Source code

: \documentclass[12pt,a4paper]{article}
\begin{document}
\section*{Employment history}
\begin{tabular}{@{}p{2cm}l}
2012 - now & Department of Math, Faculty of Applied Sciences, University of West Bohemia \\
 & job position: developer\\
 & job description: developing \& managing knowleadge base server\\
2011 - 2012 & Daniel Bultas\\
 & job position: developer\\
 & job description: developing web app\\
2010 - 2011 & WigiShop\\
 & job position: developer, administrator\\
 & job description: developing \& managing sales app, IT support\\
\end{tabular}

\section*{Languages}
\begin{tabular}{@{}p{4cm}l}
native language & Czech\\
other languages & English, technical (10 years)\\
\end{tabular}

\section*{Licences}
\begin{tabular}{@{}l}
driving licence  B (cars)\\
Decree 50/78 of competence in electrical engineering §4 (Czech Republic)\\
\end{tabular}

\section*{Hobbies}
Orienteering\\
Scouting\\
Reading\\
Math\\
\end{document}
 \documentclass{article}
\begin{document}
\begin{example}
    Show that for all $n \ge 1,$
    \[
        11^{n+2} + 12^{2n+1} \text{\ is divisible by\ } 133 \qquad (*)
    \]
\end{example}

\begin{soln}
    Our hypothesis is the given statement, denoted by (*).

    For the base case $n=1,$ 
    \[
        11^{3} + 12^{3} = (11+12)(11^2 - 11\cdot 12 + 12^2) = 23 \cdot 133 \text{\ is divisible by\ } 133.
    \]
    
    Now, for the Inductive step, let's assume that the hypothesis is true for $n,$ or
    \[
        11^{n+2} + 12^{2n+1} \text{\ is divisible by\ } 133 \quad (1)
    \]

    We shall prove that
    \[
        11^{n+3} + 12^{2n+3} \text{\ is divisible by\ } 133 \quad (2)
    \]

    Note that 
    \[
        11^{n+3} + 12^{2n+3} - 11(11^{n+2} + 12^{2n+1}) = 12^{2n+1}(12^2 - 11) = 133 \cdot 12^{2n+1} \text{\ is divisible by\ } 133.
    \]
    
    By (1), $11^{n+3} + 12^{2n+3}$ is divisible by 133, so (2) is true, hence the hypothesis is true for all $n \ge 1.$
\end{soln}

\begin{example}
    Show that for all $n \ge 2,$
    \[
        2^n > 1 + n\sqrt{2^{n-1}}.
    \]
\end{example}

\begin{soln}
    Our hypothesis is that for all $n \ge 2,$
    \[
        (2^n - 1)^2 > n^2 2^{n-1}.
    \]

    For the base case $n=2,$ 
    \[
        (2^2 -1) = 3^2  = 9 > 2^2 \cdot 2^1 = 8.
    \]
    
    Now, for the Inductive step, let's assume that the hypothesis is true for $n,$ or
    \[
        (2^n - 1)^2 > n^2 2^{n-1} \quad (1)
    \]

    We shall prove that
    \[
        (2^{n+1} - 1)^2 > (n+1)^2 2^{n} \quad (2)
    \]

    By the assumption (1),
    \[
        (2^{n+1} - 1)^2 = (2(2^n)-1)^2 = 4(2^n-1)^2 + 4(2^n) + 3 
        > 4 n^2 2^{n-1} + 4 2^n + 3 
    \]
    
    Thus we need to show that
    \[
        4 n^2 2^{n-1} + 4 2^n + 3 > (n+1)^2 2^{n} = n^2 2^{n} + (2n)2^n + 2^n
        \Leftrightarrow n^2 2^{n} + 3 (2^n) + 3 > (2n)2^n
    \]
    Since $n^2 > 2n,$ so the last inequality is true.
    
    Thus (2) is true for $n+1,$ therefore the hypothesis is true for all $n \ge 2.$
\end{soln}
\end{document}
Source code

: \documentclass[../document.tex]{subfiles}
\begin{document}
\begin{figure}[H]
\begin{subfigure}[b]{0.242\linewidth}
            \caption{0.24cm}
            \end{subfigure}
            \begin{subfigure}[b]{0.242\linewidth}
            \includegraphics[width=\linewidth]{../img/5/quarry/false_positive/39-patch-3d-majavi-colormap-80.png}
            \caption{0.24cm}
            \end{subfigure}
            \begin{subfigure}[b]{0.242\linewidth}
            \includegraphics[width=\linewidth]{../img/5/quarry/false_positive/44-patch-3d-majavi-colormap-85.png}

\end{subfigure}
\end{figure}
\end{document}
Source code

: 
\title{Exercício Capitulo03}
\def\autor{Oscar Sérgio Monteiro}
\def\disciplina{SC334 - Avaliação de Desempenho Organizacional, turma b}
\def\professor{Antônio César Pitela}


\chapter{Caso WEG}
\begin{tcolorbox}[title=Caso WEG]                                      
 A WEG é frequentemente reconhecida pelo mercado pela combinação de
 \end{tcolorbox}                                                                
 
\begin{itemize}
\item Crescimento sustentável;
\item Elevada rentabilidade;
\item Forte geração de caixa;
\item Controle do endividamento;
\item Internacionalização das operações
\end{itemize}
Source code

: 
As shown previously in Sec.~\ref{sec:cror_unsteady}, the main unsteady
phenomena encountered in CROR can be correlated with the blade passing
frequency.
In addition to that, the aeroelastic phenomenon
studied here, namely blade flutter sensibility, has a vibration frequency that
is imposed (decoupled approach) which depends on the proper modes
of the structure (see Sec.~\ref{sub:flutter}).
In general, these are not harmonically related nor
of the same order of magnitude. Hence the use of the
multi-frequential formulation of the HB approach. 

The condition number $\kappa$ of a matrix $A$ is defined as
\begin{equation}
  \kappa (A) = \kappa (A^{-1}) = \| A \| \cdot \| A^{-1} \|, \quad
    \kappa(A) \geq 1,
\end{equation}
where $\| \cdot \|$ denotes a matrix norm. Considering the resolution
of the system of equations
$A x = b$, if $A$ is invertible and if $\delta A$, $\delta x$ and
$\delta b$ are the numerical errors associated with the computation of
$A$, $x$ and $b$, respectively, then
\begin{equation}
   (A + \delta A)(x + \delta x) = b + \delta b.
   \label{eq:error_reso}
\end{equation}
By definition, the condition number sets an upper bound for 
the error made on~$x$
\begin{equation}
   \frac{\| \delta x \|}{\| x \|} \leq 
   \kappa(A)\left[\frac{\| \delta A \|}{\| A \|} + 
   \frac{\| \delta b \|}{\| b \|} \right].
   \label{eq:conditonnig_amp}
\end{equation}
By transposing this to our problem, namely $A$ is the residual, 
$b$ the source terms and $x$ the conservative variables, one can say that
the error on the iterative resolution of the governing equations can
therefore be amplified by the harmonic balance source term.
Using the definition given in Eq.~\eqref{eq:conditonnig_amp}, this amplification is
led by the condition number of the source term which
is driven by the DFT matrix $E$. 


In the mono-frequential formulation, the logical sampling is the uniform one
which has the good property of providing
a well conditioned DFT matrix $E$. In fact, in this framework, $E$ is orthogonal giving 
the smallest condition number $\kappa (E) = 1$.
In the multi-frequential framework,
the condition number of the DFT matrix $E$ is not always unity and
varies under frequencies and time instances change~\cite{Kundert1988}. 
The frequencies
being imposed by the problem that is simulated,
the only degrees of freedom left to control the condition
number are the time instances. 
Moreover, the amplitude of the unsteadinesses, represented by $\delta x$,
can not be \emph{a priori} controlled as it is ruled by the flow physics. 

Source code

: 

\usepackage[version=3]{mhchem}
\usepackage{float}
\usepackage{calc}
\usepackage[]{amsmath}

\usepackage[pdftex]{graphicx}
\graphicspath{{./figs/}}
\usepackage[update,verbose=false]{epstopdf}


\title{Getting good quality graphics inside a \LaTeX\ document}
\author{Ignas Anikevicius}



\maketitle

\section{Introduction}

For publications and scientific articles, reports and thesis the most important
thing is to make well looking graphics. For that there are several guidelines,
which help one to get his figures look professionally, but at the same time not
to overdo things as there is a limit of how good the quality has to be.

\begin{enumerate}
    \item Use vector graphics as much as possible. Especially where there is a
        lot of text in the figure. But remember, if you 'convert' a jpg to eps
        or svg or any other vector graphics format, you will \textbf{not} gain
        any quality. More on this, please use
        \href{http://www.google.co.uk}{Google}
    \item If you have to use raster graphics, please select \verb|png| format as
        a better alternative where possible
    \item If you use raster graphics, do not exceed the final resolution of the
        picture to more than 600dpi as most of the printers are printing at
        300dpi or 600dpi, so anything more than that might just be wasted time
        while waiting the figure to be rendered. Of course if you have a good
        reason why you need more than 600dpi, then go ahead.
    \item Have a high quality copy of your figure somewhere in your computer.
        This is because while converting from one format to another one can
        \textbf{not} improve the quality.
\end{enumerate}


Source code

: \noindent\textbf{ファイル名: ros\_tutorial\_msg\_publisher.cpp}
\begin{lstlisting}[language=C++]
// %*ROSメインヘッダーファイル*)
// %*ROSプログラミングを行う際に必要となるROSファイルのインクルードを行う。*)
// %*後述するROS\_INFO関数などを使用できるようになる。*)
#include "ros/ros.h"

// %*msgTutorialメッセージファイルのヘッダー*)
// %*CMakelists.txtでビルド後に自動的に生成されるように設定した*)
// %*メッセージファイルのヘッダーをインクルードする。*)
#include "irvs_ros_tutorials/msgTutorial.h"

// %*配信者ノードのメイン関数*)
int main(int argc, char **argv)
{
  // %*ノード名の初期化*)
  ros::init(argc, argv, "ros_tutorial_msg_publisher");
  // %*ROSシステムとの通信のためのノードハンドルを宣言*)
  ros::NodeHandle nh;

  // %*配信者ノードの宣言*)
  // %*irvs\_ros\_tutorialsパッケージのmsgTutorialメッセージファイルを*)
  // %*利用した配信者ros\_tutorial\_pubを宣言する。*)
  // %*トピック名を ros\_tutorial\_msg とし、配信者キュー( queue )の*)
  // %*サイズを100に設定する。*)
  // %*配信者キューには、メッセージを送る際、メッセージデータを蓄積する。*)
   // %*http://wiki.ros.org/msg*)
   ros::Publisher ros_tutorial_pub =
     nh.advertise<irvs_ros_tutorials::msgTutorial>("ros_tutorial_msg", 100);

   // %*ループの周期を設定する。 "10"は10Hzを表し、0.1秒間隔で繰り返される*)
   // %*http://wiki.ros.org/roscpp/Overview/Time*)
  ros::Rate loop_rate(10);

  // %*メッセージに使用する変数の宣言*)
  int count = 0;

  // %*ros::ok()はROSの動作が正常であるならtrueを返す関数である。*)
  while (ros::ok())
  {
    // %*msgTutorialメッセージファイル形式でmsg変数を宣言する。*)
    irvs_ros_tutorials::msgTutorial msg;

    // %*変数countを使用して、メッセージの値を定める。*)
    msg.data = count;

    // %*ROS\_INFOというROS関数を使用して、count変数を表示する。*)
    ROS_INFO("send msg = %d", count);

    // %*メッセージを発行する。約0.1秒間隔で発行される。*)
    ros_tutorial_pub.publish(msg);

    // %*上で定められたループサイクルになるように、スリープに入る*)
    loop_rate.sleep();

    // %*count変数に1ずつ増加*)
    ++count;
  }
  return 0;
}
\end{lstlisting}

++++++

§ Exercise directions
Set down exactly the lines from the start of the records to the line with "2011 - 2012 & Daniel Bultas\\". Include that line, and add nothing more.

§ Result for this task
Source code

: \documentclass[12pt,a4paper]{article}
\begin{document}
\section*{Employment history}
\begin{tabular}{@{}p{2cm}l}
2012 - now & Department of Math, Faculty of Applied Sciences, University of West Bohemia \\
 & job position: developer\\
 & job description: developing \& managing knowleadge base server\\
2011 - 2012 & Daniel Bultas\\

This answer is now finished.